> [Try it]:
Report how many lines of the entries below contain the word "Magisk", and nothing more.

> [Excerpted records]:
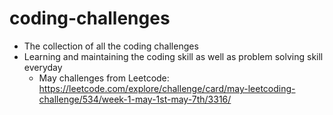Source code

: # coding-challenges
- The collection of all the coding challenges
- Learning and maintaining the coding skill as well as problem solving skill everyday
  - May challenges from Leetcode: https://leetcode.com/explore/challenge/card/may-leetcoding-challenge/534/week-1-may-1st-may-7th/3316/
--
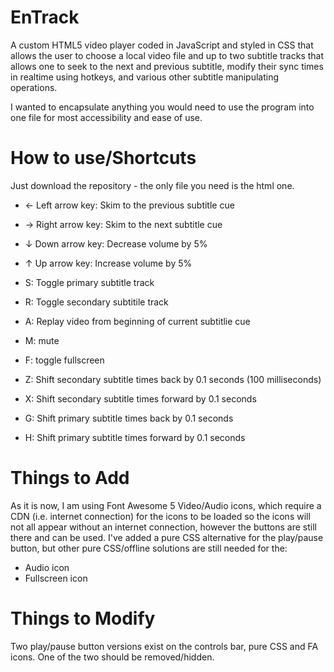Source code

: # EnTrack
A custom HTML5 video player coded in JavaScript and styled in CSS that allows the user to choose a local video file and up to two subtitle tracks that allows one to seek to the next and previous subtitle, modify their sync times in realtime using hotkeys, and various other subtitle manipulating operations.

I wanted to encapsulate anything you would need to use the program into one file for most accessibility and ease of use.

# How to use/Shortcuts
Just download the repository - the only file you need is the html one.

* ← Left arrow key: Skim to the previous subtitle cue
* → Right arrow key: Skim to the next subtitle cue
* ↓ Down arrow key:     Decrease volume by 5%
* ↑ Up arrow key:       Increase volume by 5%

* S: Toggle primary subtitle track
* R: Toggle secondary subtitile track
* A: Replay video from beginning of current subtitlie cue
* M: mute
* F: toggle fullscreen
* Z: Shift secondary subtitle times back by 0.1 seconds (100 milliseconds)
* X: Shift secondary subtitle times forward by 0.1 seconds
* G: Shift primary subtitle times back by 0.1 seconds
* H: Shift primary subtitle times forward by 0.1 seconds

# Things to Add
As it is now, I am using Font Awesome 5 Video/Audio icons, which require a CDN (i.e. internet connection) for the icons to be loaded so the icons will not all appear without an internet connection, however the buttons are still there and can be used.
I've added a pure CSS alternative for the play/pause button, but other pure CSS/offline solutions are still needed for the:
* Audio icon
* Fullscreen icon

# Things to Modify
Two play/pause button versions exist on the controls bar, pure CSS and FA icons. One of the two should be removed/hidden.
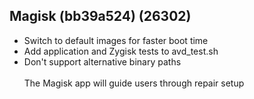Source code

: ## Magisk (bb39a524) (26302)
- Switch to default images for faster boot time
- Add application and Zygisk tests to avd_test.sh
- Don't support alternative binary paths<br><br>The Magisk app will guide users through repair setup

> [Output of the exercise]:
2